Au cours des cinquante dernières années, la spiritualité a connu une transformation significative. Les institutions religieuses traditionnelles ont perdu une grande partie de leur influence, ce qui a conduit de nombreuses personnes à rechercher la spiritualité en dehors des structures établies. Cela a donné naissance à diverses tendances et façons de percevoir et pratiquer la spiritualité.
Nous observons, par exemple, une sorte de spiritualité « à la carte », où les individus créent leur propre chemin spirituel, mélangeant souvent des éléments de différentes traditions sans s’engager dans une seule. Cette tendance est également liée à l’essor de ce qu’on a appelé le « supermarché spirituel », où diverses croyances et pratiques spirituelles sont vendues comme des produits de consommation. Enfin, nous avons été témoins d’une autre tendance intéressante, la psychologisation de la spiritualité, qui a transformé les enseignements religieux et spirituels en outils de développement personnel et d’épanouissement individuel.
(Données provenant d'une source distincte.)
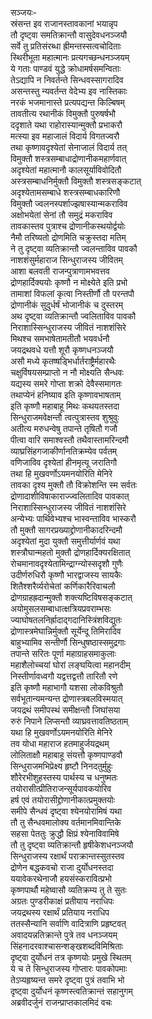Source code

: सञ्जयः-  
स्रंसन्त इव राजानस्तावकानां भयान्नृप  
तौ दृष्ट्वा समतिक्रान्तौ वासुदेवधनञ्जयौ  
सर्वे तु प्रतिसंरब्धा ह्रीमन्तस्सत्वचोदिताः  
स्थिरीभूता महात्मानः प्रत्यगच्छन्धनञ्जयम्  
ये गताः पाण्डवं युद्धे क्रोधामर्षसमन्विताः  
तेऽद्यापि न निवर्तन्ते सिन्धवस्सागरादिव  
असन्तस्तु न्यवर्तन्त वेदेभ्य इव नास्तिकाः  
नरकं भजमानास्ते प्रत्यपद्यन्त किल्बिषम्  
तावतीत्य रथानीकं विमुक्तौ पुरुषर्षभौ  
ददृशाते यथा राहोरास्यान्मुक्तौ प्रभाकरौ  
मत्स्या इव महाजालं विदार्य विगतज्वरौ  
तथा कृष्णावदृश्येतां सेनाजालं विदार्य तत्  
विमुक्तौ शस्त्रसम्बाधाद्रोणानीकमहार्णवात्  
अदृश्येतां महात्मानौ कालसूर्याविवोदितौ  
अस्त्रसम्बाधनिर्मुक्तौ विमुक्तौ शस्त्रसङ्कटात्  
अदृश्येतामसम्बाधे शस्त्रसम्बाधकारिणौ  
विमुक्तौ ज्वलनस्पर्शाज्झषास्यान्मकराविव  
अक्षोभयेतां सेनां तौ समुद्रं मकराविव  
तावकास्तव पुत्राश्च द्रोणानीकस्थयोर्द्वयोः  
नैमौ तरिष्यतो द्रोणमिति चक्रुस्तदा मतिम्  
ने तु दृष्ट्वा व्यतिक्रान्तौ ज्वलन्ताविव पावकौ  
नाशशंसुर्महाराज सिन्धुराजस्य जीवितम्  
आशा बलवती राजन्पुत्राणामभवत्तव  
द्रोणहार्दिक्ययोः कृष्णौ न मोक्ष्येते इति प्रभो  
तामाशां विफलां कृत्वा निस्तीर्णौ तौ परन्तपौ  
द्रोणानीकं सुदुर्धर्षं भोजानीकं च दुस्तरम्  
अथ दृष्ट्वा व्यतिक्रान्तौ ज्वलिताविव पावकौ  
निराशास्सिन्धुराजस्य जीवितं नाशशंसिरे  
मिथश्च समभाषेतामतीतौ भयवर्धनौ  
जयद्रथवधे यत्तौ शूरौ कृष्णधनञ्जयौ  
असौ मध्ये कृतष्षड्भिर्धार्तराष्ट्रैर्महारथैः  
चक्षुर्विषयसम्प्राप्तो न नौ मोक्ष्यति सैन्धवः  
यद्यस्य समरे गोप्ता शक्रो देवैस्समागतः  
तथाप्येनं हनिष्याव इति कृष्णावभाषताम्  
इति कृष्णौ महाबाहू मिथः कथयतस्तदा  
सिन्धुराजमवेक्षन्तौ त्वत्पुत्रास्तव शुश्रुवुः  
अतीत्य मरुधन्वेषु तपान्ते तृषितौ गजौ  
पीत्वा वारि समाश्वस्तौ तथैवास्तामरिन्दमौ  
व्याघ्रसिंहगजाकीर्णानतिक्रम्येव पर्वतम्  
वणिजाविव दृश्येतां हीनमृत्यू जरातिगौ  
तथा हि मुखवर्णोऽयमनयोरिति मेनिरे  
तावका दृश्य मुक्तौ तौ विक्रोशन्ति स्म सर्वतः  
द्रोणादाशीविषाकाराज्ज्वलितादिव पावकात्  
निराशास्सिन्धुराजस्य जीवितं नाशशंसिरे  
अन्येभ्यः पार्थिवेभ्यश्च भास्वन्ताविव भास्करौ  
तौ मुक्तौ सागरप्रख्याद्द्रोणानीकादरिन्दमौ  
अदृश्येतां मुदा युक्तौ समुत्तीर्यार्णवं यथा  
शस्त्रौघान्महतो मुक्तौ द्रोणहार्दिक्यरक्षितात्  
रोचमानावदृश्येतामिन्द्राग्न्योस्सदृशौ गुणैः  
उदीर्णरुधिरौ कृष्णौ भारद्वाजस्य सायकैः  
शितैश्शरैर्व्यरोचेतां कर्णिकारैरिवाचलौ  
द्रोणग्राहह्रदान्मुक्तौ शक्त्यष्टिविषसङ्कटात्  
अयोमुसलसम्बाधात्क्षत्रियप्रवराम्भसः  
ज्याघोषतलनिर्ह्रादाद्गदानिस्त्रिंशविद्युतः  
द्रोणास्त्रमेघान्निर्मुक्तौ सूर्येन्दू तिमिरादिव  
बाहुभ्यामिव सन्तीर्णौ सिन्धुषष्ठास्समुद्रगाः  
तपान्ते सरितः पूर्णा महाग्राहसमाकुलाः  
महाशैलोच्चयां घोरां लङ्घयित्वा महानदीम्  
निस्तीर्णावध्वगौ यद्वत्तद्वत्तौ तारितौ रणे  
इति कृष्णौ महाभागौ यशसा लोकविश्रुतौ  
सर्वभूतान्यमन्यन्त द्रोणास्त्रबलविस्मयात्  
जयद्रथं समीपस्थं समीक्षन्तौ जिघांसया  
रुरुं निपाने लिप्सन्तौ व्याघ्रवत्तावतिष्ठताम्  
यथा हि मुखवर्णोऽयमनयोरिति मेनिरे  
तव योधा महाराज हतमाहुर्जयद्रथम्  
लोलिताक्षौ महाबाहू संयत्तौ कृष्णपाण्डवौ  
सिन्धुराजमभिप्रेक्ष्य हृष्टौ निनदतुर्मुहुः  
शौरेरभीशुहस्तस्य पार्थस्य च धनुष्मतः  
तयोरासीत्प्रीतिराजन्सूर्यपावकयोरिव  
हर्ष एवं तयोरासीद्द्रोणानीकात्प्रमुक्तयोः  
समीपे सैन्धवं दृष्ट्वा श्येनयोरामिषं यथा  
तौ तु सैन्धवमालोक्य वर्तमानमिवान्तिके  
सहसा पेततुः क्रुद्धौ क्षिप्रं श्येनाविवामिषे  
तौ तु दृष्ट्वा व्यतिक्रान्तौ हृषीकेशधनञ्जयौ  
सिन्धुराजस्य रक्षार्थं पराक्रान्तस्सुतस्तव  
द्रोणेन बद्धकवचो राजा दुर्योधनस्तदा  
ययावेकरथेनाजौ हयसंस्करावित्प्रभो  
कृष्णपार्थौ महेष्वासौ व्यतिक्रम्य तु ते सुतः  
अग्रतः पुण्डरीकाक्षं प्रतीयाय नराधिपः  
जयद्रथस्य रक्षार्थं प्रतियाय नराधिप  
ततस्सैन्यानि सर्वाणि वादित्राणि प्रहृष्टवत्  
अवादयन्नतिक्रान्ते पुत्रे तव धनञ्जयम्  
सिंहनादरवाश्चासन्शङ्खशब्दविमिश्रिताः  
दृष्ट्वा दुर्योधनं तत्र कृष्णयोः प्रमुखे स्थितम्  
ये च ते सिन्धुराजस्य गोप्तारः पावकोपमाः  
तेऽप्यहृष्यन्त समरे दृष्ट्वा पुत्रं तवाभि भो  
दृष्ट्वा दुर्योधनं कृष्णस्त्वतिक्रान्तं सहानुगम्  
अब्रवीदर्जुनं राजन्प्राप्तकालमिदं वचः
La spiritualité au XXIe siècle
Repartons du début et interrogeons-nous sur la cause profonde à l’origine de cette transformation. Il y a deux phénomènes culturels que j’aimerais souligner ici : le postmodernisme et le mouvement New Age.
Le postmodernisme encourage le mélange de différents styles et d’influences culturelles, en célébrant la diversité. Il embrasse également l’idée que la vérité est subjective et dépendante d’un contexte. S’il n’y a pas de vérité universelle, cela pourrait inciter les gens à façonner leur propre identité spirituelle et accroitre le sentiment de leur importance personnelle. Le matérialisme spirituel prospère souvent dans ce paysage postmoderne où de multiples croyances spirituelles sont disponibles et où les individus peuvent choisir les aspects des pratiques spirituelles qui leur plaisent, construisant de cette manière leur propre système de croyances personnelles.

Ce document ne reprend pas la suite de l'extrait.